* [INSTRUCTIONS TO FOLLOW]: Copying exactly, give the lines in the material below from the one with "- srtm data" to the one with "- https://m2m.cr.usgs.gov/api/docs/json/", ends included, and nothing besides.

EXERCISE INPUT: Begin

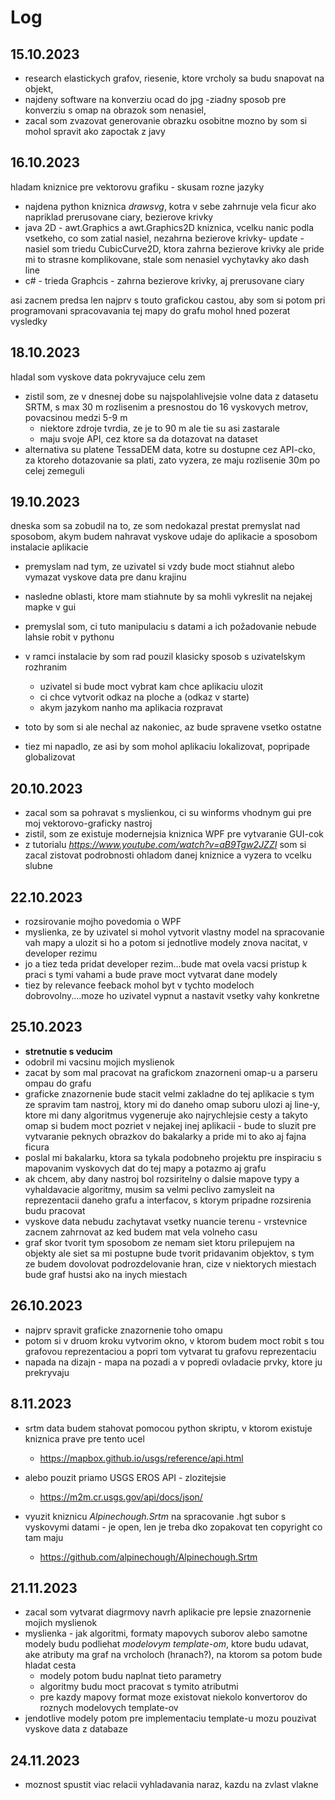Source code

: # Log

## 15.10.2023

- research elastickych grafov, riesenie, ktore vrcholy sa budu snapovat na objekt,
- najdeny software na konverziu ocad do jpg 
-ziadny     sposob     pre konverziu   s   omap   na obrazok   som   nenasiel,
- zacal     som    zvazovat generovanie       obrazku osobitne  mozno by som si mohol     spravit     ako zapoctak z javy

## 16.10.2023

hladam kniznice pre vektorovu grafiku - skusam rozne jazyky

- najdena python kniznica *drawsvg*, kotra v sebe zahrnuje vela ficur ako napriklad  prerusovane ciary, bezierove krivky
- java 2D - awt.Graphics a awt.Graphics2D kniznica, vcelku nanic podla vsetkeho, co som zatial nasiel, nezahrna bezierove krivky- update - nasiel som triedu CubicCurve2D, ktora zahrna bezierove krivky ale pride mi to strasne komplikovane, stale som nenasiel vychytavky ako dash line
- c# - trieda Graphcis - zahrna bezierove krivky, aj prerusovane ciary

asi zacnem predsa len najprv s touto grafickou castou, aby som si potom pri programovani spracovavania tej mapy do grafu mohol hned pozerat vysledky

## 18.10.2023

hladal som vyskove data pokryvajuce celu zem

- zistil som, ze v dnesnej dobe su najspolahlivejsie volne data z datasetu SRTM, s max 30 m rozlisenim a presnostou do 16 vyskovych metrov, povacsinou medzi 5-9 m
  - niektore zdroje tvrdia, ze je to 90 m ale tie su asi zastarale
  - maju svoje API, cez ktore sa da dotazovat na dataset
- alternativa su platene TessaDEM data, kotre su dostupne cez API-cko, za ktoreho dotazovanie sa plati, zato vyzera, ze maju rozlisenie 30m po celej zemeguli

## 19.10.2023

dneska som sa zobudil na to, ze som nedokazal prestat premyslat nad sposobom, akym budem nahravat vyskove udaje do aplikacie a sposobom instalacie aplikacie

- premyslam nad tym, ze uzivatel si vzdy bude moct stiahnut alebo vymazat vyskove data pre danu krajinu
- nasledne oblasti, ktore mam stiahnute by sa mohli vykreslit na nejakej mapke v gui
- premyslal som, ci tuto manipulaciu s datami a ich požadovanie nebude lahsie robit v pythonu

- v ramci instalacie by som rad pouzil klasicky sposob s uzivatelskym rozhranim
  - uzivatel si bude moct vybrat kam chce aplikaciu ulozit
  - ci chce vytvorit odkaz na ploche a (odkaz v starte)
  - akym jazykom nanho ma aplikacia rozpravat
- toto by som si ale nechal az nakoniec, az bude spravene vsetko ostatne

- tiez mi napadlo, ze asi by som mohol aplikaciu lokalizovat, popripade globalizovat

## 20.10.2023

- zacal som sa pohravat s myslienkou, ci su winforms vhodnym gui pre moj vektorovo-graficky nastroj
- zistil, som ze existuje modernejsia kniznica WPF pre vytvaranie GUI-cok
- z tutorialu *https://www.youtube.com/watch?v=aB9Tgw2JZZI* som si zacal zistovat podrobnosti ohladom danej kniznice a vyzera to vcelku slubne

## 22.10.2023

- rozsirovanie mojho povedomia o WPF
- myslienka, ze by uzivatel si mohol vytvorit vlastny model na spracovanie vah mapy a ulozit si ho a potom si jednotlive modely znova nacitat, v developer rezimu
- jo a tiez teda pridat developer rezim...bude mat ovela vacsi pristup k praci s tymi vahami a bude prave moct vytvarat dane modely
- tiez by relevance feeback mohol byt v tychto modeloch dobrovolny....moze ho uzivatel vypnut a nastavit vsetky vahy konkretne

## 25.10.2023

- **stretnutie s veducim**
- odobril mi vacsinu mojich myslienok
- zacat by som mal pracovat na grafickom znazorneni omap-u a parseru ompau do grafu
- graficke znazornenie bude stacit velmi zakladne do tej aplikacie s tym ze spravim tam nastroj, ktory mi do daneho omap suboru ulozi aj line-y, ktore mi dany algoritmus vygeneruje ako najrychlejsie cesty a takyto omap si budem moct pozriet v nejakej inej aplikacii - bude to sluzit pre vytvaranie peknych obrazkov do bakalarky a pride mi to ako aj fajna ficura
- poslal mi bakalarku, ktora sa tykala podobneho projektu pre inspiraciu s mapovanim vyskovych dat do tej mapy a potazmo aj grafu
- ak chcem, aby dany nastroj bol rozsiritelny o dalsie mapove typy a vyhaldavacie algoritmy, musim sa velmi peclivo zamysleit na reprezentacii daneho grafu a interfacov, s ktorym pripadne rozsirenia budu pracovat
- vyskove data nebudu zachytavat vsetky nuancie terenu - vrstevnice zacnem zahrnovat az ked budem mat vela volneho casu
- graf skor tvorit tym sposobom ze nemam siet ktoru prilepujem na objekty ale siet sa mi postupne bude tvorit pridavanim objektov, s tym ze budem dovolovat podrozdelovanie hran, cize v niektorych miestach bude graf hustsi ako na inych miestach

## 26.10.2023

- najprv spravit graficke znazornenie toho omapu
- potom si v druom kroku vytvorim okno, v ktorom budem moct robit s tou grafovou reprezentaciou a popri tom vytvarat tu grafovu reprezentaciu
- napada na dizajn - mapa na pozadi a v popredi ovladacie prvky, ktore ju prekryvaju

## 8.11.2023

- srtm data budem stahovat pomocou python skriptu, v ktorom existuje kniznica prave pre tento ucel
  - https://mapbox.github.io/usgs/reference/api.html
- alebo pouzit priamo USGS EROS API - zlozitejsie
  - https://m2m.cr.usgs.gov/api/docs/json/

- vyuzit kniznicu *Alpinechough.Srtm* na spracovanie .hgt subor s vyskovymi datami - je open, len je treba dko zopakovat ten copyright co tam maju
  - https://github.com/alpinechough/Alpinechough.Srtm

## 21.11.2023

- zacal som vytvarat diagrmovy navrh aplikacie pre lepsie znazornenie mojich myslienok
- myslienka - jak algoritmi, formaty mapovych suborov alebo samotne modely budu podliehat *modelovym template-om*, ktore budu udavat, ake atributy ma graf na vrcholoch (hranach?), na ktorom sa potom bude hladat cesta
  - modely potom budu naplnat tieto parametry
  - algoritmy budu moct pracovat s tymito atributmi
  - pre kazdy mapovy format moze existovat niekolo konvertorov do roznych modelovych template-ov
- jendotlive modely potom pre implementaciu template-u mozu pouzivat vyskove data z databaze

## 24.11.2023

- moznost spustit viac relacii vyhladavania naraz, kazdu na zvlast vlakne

EXERCISE INPUT: End
EXERCISE INPUT: Begin

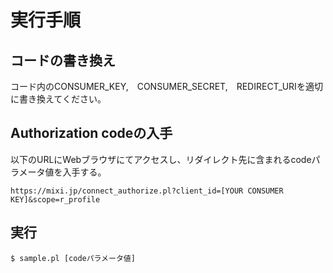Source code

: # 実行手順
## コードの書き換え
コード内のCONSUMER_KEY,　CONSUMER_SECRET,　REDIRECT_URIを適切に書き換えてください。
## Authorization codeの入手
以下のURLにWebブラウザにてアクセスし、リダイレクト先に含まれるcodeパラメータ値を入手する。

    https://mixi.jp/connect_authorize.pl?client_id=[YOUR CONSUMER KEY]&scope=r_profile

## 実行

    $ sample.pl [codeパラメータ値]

EXERCISE INPUT: End

* [RESPONSE TO THIS TASK]:
- srtm data budem stahovat pomocou python skriptu, v ktorom existuje kniznica prave pre tento ucel
  - https://mapbox.github.io/usgs/reference/api.html
- alebo pouzit priamo USGS EROS API - zlozitejsie
  - https://m2m.cr.usgs.gov/api/docs/json/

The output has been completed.